TASK DATA -
- Opening Delimiter -

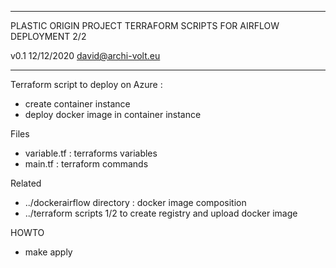 ----------------------------------------------------

PLASTIC ORIGIN PROJECT
TERRAFORM SCRIPTS FOR AIRFLOW DEPLOYMENT 2/2

v0.1 12/12/2020
david@archi-volt.eu

----------------------------------------------------

Terraform script to deploy on Azure :
- create container instance
- deploy docker image in container instance 


Files
- variable.tf : terraforms variables
- main.tf : terraform commands

Related
- ../dockerairflow directory : docker image composition
- ../terraform scripts 1/2 to create registry and upload docker image

HOWTO
<img url="https://res.cloudinary.com/practicaldev/image/fetch/s--fl64gXiL--/c_limit%2Cf_auto%2Cfl_progressive%2Cq_auto%2Cw_880/https://dev-to-uploads.s3.amazonaws.com/uploads/articles/jr1mb912yznjlzojealm.png"></img>
- make apply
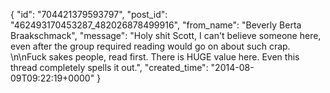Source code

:  {
   "id": "704421379593797",
   "post_id": "462493170453287_482026878499916",
   "from_name": "Beverly Berta Braakschmack",
   "message": "Holy shit Scott, I can't believe someone here, even after the group required reading would go on about such crap. \n\nFuck sakes people, read first. There is HUGE value here. Even this thread completely spells it out.",
   "created_time": "2014-08-09T09:22:19+0000"
 }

- Closing Delimiter -

REQUIRED WORK - Go from the first line of the listing to the line holding "shit Scott, I" and, please, transcribe those lines exactly, both included, with no pictures.

ANSWER TO THIS PROBLEM -
 ----------------------------------------------------

PLASTIC ORIGIN PROJECT
TERRAFORM SCRIPTS FOR AIRFLOW DEPLOYMENT 2/2

v0.1 12/12/2020
david@archi-volt.eu

----------------------------------------------------

Terraform script to deploy on Azure :
- create container instance
- deploy docker image in container instance 


Files
- variable.tf : terraforms variables
- main.tf : terraform commands

Related
- ../dockerairflow directory : docker image composition
- ../terraform scripts 1/2 to create registry and upload docker image

HOWTO
<img url="https://res.cloudinary.com/practicaldev/image/fetch/s--fl64gXiL--/c_limit%2Cf_auto%2Cfl_progressive%2Cq_auto%2Cw_880/https://dev-to-uploads.s3.amazonaws.com/uploads/articles/jr1mb912yznjlzojealm.png"></img>
- make apply
Source code

:  {
   "id": "704421379593797",
   "post_id": "462493170453287_482026878499916",
   "from_name": "Beverly Berta Braakschmack",
   "message": "Holy shit Scott, I can't believe someone here, even after the group required reading would go on about such crap. \n\nFuck sakes people, read first. There is HUGE value here. Even this thread completely spells it out.",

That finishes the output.